**WORK INSTRUCTIONS**
A word-for-word copy of the data, pictures excluded, is what this task asks for.

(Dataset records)
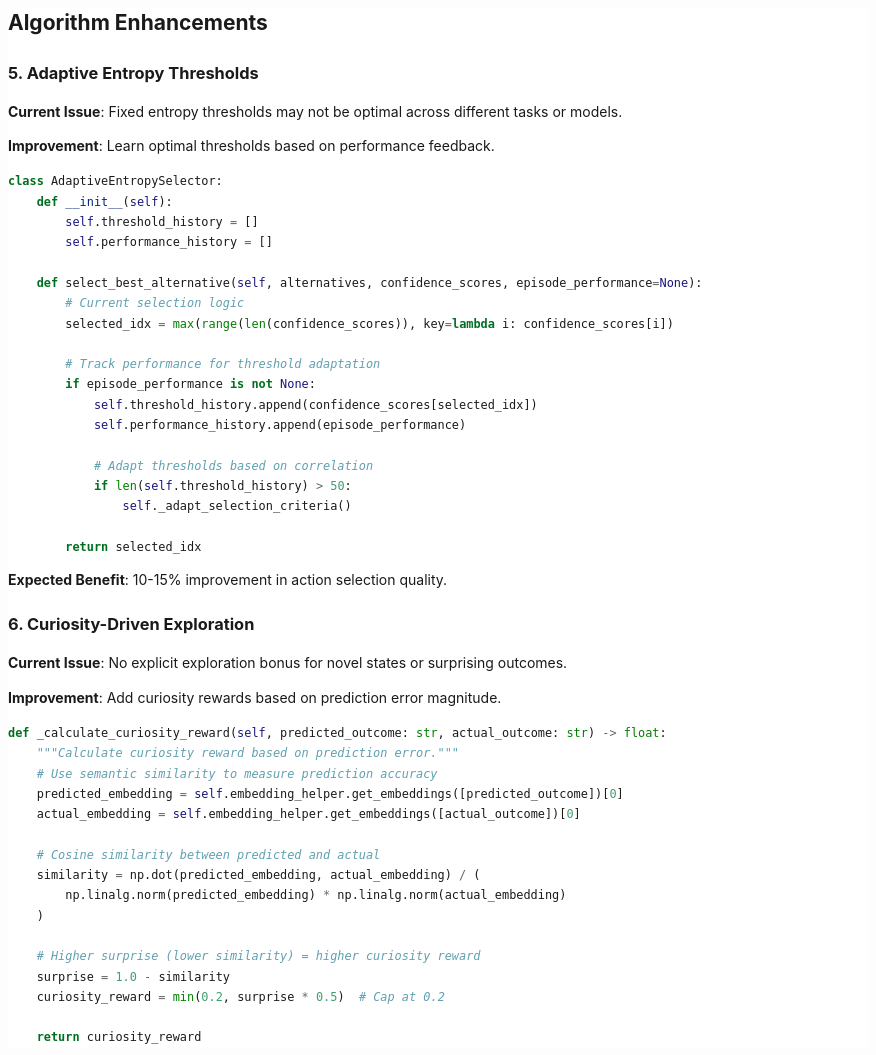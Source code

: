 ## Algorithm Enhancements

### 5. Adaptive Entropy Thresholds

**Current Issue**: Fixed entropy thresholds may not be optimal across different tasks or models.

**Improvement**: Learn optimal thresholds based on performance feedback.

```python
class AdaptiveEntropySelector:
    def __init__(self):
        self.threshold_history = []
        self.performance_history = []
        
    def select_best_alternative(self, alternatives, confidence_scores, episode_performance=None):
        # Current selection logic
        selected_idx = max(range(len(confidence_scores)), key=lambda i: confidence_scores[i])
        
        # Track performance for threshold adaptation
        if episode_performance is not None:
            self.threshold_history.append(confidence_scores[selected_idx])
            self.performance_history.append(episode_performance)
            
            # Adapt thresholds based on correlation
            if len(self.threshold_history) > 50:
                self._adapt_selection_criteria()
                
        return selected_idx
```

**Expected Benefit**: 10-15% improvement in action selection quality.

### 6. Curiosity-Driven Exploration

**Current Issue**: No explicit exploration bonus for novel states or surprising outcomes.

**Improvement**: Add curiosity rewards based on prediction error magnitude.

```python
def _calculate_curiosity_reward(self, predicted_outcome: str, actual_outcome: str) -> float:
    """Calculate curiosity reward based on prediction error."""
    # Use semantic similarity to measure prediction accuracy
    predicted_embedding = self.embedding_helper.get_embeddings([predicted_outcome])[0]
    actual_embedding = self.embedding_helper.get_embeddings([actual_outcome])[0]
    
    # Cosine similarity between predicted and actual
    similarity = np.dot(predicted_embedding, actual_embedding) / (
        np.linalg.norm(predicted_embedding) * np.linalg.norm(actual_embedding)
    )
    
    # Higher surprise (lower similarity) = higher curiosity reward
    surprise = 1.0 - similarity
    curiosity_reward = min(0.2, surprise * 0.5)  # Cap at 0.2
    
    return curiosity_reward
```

**ANSWER BOX**
Source code

: ## Algorithm Enhancements

### 5. Adaptive Entropy Thresholds

**Current Issue**: Fixed entropy thresholds may not be optimal across different tasks or models.

**Improvement**: Learn optimal thresholds based on performance feedback.

```python
class AdaptiveEntropySelector:
    def __init__(self):
        self.threshold_history = []
        self.performance_history = []
        
    def select_best_alternative(self, alternatives, confidence_scores, episode_performance=None):
        # Current selection logic
        selected_idx = max(range(len(confidence_scores)), key=lambda i: confidence_scores[i])
        
        # Track performance for threshold adaptation
        if episode_performance is not None:
            self.threshold_history.append(confidence_scores[selected_idx])
            self.performance_history.append(episode_performance)
            
            # Adapt thresholds based on correlation
            if len(self.threshold_history) > 50:
                self._adapt_selection_criteria()
                
        return selected_idx
```

**Expected Benefit**: 10-15% improvement in action selection quality.

### 6. Curiosity-Driven Exploration

**Current Issue**: No explicit exploration bonus for novel states or surprising outcomes.

**Improvement**: Add curiosity rewards based on prediction error magnitude.

```python
def _calculate_curiosity_reward(self, predicted_outcome: str, actual_outcome: str) -> float:
    """Calculate curiosity reward based on prediction error."""
    # Use semantic similarity to measure prediction accuracy
    predicted_embedding = self.embedding_helper.get_embeddings([predicted_outcome])[0]
    actual_embedding = self.embedding_helper.get_embeddings([actual_outcome])[0]
    
    # Cosine similarity between predicted and actual
    similarity = np.dot(predicted_embedding, actual_embedding) / (
        np.linalg.norm(predicted_embedding) * np.linalg.norm(actual_embedding)
    )
    
    # Higher surprise (lower similarity) = higher curiosity reward
    surprise = 1.0 - similarity
    curiosity_reward = min(0.2, surprise * 0.5)  # Cap at 0.2
    
    return curiosity_reward
```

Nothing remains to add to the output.